To improve the absolute signal by increasing the protein-protein interaction assisted luciferase signal, we also reported a fusion protein strategy where a single vector encodes both interacting partners and the split reporters separated by linker sequences as a fusion protein18
. Whereas these published studies have already proven the utility of split bioluminescence reporters in studying protein-protein interactions, the focus of the current study was to use a combinatorial screening approach to identify new combinations of firefly luciferase fragments for studying protein-protein interactions with greater absolute signal and relatively low background that would be applicable to many different types of studies in cell culture and imaging small living animals.
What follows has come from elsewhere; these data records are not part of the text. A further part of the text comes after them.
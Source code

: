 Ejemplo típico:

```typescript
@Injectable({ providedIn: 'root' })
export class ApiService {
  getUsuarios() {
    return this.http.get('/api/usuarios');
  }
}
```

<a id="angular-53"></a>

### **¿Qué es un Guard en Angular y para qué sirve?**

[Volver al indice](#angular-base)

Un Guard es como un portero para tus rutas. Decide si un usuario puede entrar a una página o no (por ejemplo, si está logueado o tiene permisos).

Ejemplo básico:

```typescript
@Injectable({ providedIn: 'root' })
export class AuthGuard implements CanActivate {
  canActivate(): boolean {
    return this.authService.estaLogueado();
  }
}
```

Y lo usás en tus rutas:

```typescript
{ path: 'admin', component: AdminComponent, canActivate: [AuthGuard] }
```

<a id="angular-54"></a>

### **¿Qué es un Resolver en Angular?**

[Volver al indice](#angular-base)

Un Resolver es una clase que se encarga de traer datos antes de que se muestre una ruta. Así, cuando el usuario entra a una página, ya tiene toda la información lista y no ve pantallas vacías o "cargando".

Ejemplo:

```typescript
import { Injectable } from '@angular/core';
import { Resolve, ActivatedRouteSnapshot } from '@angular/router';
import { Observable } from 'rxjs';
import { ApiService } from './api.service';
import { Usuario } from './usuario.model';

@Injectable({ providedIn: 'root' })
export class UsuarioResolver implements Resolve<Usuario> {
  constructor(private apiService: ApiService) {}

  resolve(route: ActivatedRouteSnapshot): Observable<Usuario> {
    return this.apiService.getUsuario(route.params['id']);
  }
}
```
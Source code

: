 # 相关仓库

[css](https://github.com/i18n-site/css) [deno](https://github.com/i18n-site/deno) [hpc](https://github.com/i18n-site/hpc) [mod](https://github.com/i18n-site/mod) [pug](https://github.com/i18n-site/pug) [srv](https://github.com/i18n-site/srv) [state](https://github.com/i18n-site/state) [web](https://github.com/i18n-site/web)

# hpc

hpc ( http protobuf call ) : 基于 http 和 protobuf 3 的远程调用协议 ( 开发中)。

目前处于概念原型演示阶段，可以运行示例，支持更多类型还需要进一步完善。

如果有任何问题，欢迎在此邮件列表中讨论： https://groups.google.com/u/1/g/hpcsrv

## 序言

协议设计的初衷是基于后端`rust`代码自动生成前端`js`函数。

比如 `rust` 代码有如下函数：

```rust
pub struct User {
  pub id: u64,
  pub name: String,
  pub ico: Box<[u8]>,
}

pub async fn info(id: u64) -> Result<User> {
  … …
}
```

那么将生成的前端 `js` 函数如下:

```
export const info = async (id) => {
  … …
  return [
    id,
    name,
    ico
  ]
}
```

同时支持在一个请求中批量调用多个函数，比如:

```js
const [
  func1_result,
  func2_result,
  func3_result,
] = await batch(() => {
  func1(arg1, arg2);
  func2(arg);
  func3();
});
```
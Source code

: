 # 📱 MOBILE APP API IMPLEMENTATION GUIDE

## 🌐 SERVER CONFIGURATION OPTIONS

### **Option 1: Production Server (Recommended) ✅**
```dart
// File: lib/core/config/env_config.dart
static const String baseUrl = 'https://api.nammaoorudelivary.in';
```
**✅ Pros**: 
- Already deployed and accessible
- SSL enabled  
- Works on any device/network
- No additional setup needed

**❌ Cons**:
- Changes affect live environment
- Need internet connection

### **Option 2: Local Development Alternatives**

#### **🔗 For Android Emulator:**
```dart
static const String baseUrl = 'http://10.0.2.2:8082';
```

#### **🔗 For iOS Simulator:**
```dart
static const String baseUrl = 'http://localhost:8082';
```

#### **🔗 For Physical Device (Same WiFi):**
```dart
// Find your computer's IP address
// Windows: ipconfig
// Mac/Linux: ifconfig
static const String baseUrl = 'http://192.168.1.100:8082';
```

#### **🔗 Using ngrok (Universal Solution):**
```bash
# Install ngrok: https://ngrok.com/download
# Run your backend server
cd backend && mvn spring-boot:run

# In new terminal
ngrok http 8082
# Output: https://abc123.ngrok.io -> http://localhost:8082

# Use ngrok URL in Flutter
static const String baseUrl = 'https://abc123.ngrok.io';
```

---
We have collected over the last several years a library of N- and C- terminal fragments of firefly and renilla luciferase split reporter protein fragments in the course of developing and validating various split reporter strategies. In the current study, by applying a combinatorial screening approach to this library, we screened several combinations of N- and C- terminal firefly luciferase fragments with the interacting proteins FRB/FKBP12 and identified a new set of Nfluc and Cfluc fragments that have ideal properties of low background signal (low self-complementation) and a high signal after protein-protein interaction assisted complementation. In addition, this strategy also identified a number of combinations with and without overlapping regions and with and without self-complementing properties, in a single step. The selected combinations that produced the highest level of rapamycin induced luciferase signal were further evaluated with five other interacting protein combinations. An intramolecular folding strategy with the estrogen receptor and various ligands was also studied in cells and in mice with the identified optimal split reporters. The novel split reporters developed in this study will potentially increase the sensitivity and the generalizability of fragment-assisted complementation systems for studying protein-protein and other interactions in cells and small living animals.